İran seçimleri: Ruhani ‘Halk efendimiz’ dedi, gerçekte öyle mi?

İran Cumhurbaşkanı Hasan Ruhani, Şubat ayında yapılacak genel seçimlere ilişkin “Halk çeşitlilik istiyor” dedi.

Cumhurbaşkanı Hasan Ruhani, adayları incelemekle görevli makamlardan rastgele herkesi elemesini istedi.

“Halk çeşitlilik istiyor” diyen Ruhani, şunları ekledi: “Halk bizim efendimizdir ve biz onların hizmetkarlarıyız.

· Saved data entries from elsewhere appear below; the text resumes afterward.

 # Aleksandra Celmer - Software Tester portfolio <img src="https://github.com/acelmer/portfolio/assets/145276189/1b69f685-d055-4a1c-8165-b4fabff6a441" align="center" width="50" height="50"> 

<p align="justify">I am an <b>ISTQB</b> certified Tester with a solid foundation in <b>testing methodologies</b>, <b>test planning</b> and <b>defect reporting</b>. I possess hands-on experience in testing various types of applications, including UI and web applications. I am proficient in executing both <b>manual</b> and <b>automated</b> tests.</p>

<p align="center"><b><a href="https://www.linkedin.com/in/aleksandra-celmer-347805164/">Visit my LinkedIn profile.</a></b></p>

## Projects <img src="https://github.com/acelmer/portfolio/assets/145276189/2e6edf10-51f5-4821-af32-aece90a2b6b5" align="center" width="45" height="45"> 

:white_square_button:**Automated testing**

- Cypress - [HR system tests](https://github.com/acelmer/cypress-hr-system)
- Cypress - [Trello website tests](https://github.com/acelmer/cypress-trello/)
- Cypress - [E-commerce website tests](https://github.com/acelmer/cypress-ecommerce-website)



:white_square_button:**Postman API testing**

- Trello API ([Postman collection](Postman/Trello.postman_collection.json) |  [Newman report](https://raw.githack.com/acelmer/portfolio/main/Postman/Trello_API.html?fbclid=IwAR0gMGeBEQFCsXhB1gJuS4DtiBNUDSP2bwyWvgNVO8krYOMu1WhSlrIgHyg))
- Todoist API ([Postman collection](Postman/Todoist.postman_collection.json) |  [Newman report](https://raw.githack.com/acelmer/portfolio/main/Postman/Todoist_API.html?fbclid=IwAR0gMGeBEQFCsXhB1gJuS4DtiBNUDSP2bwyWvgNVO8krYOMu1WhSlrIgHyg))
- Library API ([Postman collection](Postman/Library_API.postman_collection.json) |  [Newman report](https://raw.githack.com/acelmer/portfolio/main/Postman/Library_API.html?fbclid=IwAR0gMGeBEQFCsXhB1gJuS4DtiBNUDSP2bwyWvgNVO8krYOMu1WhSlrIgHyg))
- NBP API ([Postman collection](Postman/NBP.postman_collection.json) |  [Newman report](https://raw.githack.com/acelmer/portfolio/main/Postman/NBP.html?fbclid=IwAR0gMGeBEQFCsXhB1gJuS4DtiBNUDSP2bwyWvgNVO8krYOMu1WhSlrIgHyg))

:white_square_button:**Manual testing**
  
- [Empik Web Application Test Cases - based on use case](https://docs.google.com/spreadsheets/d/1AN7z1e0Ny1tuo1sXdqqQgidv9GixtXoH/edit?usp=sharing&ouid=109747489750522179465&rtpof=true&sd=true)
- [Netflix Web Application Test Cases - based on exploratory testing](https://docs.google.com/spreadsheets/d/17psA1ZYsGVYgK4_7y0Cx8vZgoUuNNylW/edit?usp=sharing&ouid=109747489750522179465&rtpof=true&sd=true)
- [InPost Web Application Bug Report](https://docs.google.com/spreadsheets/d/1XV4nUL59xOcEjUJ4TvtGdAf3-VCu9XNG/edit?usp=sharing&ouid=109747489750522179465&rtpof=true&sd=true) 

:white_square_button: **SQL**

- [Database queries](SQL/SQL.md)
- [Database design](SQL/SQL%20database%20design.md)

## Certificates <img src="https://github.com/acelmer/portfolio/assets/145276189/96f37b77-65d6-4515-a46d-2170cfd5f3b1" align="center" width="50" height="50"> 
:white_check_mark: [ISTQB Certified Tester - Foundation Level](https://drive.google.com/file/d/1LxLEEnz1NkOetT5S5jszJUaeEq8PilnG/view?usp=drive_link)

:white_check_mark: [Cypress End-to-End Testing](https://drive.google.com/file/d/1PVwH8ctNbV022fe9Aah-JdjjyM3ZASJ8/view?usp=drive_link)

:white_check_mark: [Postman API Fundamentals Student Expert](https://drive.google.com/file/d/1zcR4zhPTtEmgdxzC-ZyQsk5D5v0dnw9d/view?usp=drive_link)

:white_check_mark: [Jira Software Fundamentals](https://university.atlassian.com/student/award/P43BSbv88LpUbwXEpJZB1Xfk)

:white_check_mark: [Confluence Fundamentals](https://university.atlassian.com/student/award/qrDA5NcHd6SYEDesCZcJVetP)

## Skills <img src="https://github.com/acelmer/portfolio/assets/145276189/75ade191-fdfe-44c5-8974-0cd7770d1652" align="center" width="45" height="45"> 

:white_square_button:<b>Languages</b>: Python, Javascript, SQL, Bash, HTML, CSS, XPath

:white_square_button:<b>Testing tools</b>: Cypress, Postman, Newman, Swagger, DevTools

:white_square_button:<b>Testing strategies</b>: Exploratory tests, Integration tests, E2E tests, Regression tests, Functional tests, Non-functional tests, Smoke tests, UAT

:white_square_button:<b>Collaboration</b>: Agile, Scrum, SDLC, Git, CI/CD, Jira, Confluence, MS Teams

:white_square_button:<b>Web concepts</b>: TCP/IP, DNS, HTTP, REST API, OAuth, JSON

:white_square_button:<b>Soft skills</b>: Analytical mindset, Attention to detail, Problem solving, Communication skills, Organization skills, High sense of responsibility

Hizmetkarın efendisine alçakgönüllü, yalın ve dürüst hitap etmesi gerekiyor.”

HALK EFENDİ Mİ, DİN ADAMLARI HİZMETKAR MI?

İranlı dini yetkililer başkalarına sık sık “ahlak” dersi verirken, ülkede de sık sık yolsuzluklara karşı protesto eylemleri yapılıyor. İran ekonomisinin önemli bir kısmı doğrudan dini liderler ve Devrim Muhafızları’na bağlı. Dini liderlere ait şirketler yasaların üzerinde bulunuyor.

Dini liderlerin ekonomik gücü özellikle iki kaynaktan geliyor: Birincisi Şah döneminden beri var olan bağış fonlarının toplanması. Bu fonlar, tüm sektörlerde faaliyet yürüten 120 örgütü bünyesinde topluyor. Vergiden muaflar ve elde ettiği gelirlerin İran ekonomisinin yüzde 20’sine denk geldiği tahmin ediliyor. İkincisi, din adamları muhalifler ve İran’dan kaçmak zorunda kalanların mallarına el koydu. Bu şekilde, emlak, finans, petrol veya telekomünikasyon gibi alanlarda çalışan 40 dolayında şirketten oluşan bir geniş bir konsorsiyum oluşturuldu. Dini liderlerin koruduğu bu şirketler, çalışma konusunda etkisiz ama çalma konusunda “hiperyolsuz” olarak değerlendiriliyor.

ZENGİNLİK YÜZDE 4’ÜN ELİNDE

İran uluslararası şeffaflık örgütünün en yolsuz ülkeler sıralamasında 42’nci sırada yer alıyor. Bu geniş yolsuzluktan herkes faydalanmıyor. İşsizlik özellikle gençler arasında çok yüksek durumda. Enflasyon yüzde 10’u geçti. Amerikan yaptırımları da İran ekonomisini yüzde 10 oranında küçülttü. İran ulusal para birimi Riyal, değerinin yüzde 60’ını kaybetti.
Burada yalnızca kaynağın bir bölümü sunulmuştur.